This repository contains a Python script llm_inference_benchmark.py
for benchmarking LLM inference servers.
- Python 3.6 or higher
Before running the script, you need to configure the following variables in the llm_inference_benchmark.py
file:
-
KEY
: This is your API key. Replace"APIKEY"
with your actual API key. -
API_MODELS
: This is a dictionary where the keys are the API endpoints and the values are lists of models associated with each endpoint. For example:API_MODELS = { "https://api.arliai.com/v1/chat/completions": ["Meta-Llama-3.1-8B-Instruct"] }
-
SESSION
: This is the session number. Set it to your desired session number.

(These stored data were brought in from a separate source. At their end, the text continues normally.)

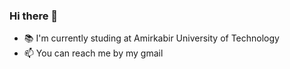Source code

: ### Hi there 👋
- 📚 I'm currently studing at Amirkabir University of Technology
- 📫 You can reach me by my gmail
<!--
**mahvash-siavashpour/mahvash-siavashpour** is a ✨ _special_ ✨ repository because its `README.md` (this file) appears on your GitHub profile.

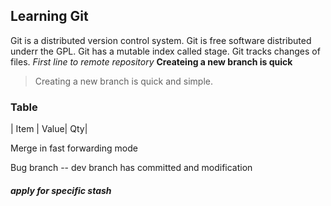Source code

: ## Learning Git
Git is a distributed version control system.
Git is free software distributed underr the GPL.
Git has a mutable index called stage.
Git tracks changes of files.
*First line to remote repository*
**Createing a new branch is quick**
> Creating a new branch is quick and simple.
### Table
| Item | Value| Qty|

Merge in fast forwarding mode

Bug branch -- dev branch has committed and modification

##### apply for specific stash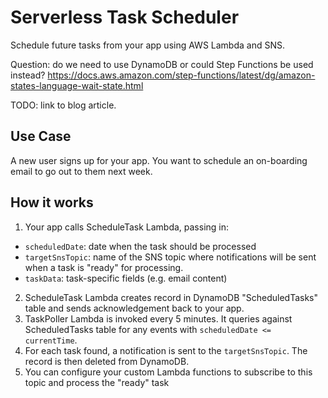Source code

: # Serverless Task Scheduler
Schedule future tasks from your app using AWS Lambda and SNS.

Question: do we need to use DynamoDB or could Step Functions be used instead?
https://docs.aws.amazon.com/step-functions/latest/dg/amazon-states-language-wait-state.html

TODO: link to blog article.

## Use Case
A new user signs up for your app. You want to schedule an on-boarding email to go out to them next week.

## How it works
1. Your app calls ScheduleTask Lambda, passing in:
  - `scheduledDate`: date when the task should be processed
  - `targetSnsTopic`: name of the SNS topic where notifications will be sent when a task is "ready" for processing.
  - `taskData`: task-specific fields (e.g. email content)
2. ScheduleTask Lambda creates record in DynamoDB "ScheduledTasks" table and sends acknowledgement back to your app.
3. TaskPoller Lambda is invoked every 5 minutes. It queries against ScheduledTasks table for any events with `scheduledDate <= currentTime`.
4. For each task found, a notification is sent to the `targetSnsTopic`. The record is then deleted from DynamoDB.
5. You can configure your custom Lambda functions to subscribe to this topic and process the "ready" task
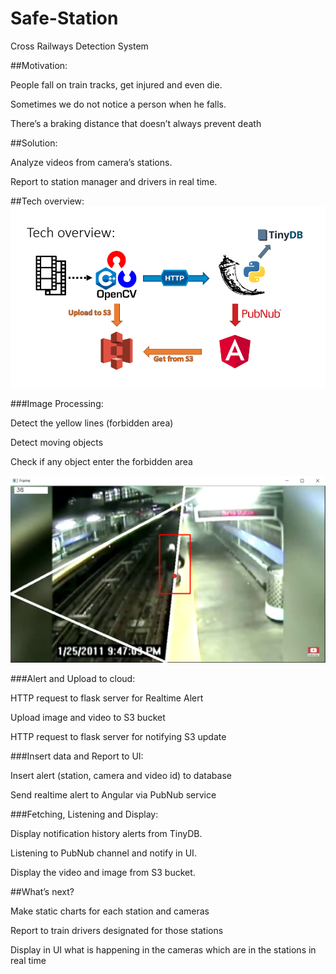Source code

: # Safe-Station
Cross Railways Detection System

##Motivation:

People fall on train tracks, get injured and even die.

Sometimes we do not notice a person when he falls.

There’s a braking distance that doesn’t always prevent death


##Solution:

Analyze videos from camera’s stations.

Report to station manager and drivers in real time.

##Tech overview:
![alt text](https://github.com/YB5/Safe-Station/blob/main/tech%20overview.png)

###Image Processing:

Detect the yellow lines (forbidden area)

Detect moving objects

Check if any object enter the forbidden area

![alt text](https://github.com/YB5/Safe-Station/blob/main/cross.png)


###Alert and Upload to cloud:

HTTP request to flask server for Realtime Alert

Upload image and video to S3 bucket

HTTP request to flask server for notifying S3 update



###Insert data and Report to UI:

Insert alert (station, camera and video id) to database

Send realtime alert to Angular via PubNub service





###Fetching, Listening and Display:

Display notification history alerts from TinyDB.

Listening to PubNub channel and notify in UI.

Display the video and image from S3 bucket.



##What’s next?

Make static charts for each station and cameras

Report to train drivers designated for those stations

Display in UI what is happening in the cameras which are in the stations in real time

After configuring the variables, you can run the script with the following command:
python llm_inference_benchmark.py
Here is an example output from running the script:
===Testing prompt generation using 2 sessions and testing 1 prompts with 1 models.===
---[Thread 0, API: https://api.arliai.com/v1/chat/completions, Model: Meta-Llama-3.1-8B-Instruct, Prompt 1, 48 tokens long] Generation stats: time 22.194s, 1024 tokens, 46.1 tokens/s---
---[Thread 1, API: https://api.arliai.com/v1/chat/completions, Model: Meta-Llama-3.1-8B-Instruct, Prompt 1, 48 tokens long] Generation stats: time 22.194s, 1024 tokens, 46.1 tokens/s---
Generated 2048 tokens in 22.199 seconds.
Aggregate across all 2 sessions: 92.2 tokens/s
Individual sessions: Min: 46.1 tokens/s, Max: 46.1 tokens/s
Average completion time per thread: 22.194 seconds
===Testing prompt ingestion using 2 sessions and testing 1 prompts with 1 models.===
---[Thread 1, API: https://api.arliai.com/v1/chat/completions, Model: Meta-Llama-3.1-8B-Instruct, Prompt 1] Ingestion stats: time 2.659s, 4029 tokens, 1515.2 tokens/s---
---[Thread 0, API: https://api.arliai.com/v1/chat/completions, Model: Meta-Llama-3.1-8B-Instruct, Prompt 1] Ingestion stats: time 2.661s, 4029 tokens, 1514.1 tokens/s---
Ingested 8058 tokens in 2.664 seconds.
Aggregate across all 2 sessions: 3029.3 tokens/s
Individual sessions: Min: 1514.1 tokens/s, Max: 1515.2 tokens/s
Average ingestion time per session: 2.66 seconds
===Testing long context generation using 2 sessions and testing 1 prompts with 1 models.===
---[Thread 1, API: https://api.arliai.com/v1/chat/completions, Model: Meta-Llama-3.1-8B-Instruct, Prompt 1, 4029 tokens long] Generation stats: time 22.462s, 1024 tokens, 45.6 tokens/s---
---[Thread 0, API: https://api.arliai.com/v1/chat/completions, Model: Meta-Llama-3.1-8B-Instruct, Prompt 1, 4029 tokens long] Generation stats: time 22.462s, 1024 tokens, 45.6 tokens/s---
Generated 2048 tokens in 25.126 seconds.
Aggregate across all 2 sessions: 91.2 tokens/s
Individual sessions: Min: 45.6 tokens/s, Max: 45.6 tokens/s
Average generation time per session: 25.122 seconds
Pull requests are welcome. For major changes, please open an issue first to discuss what you would like to change.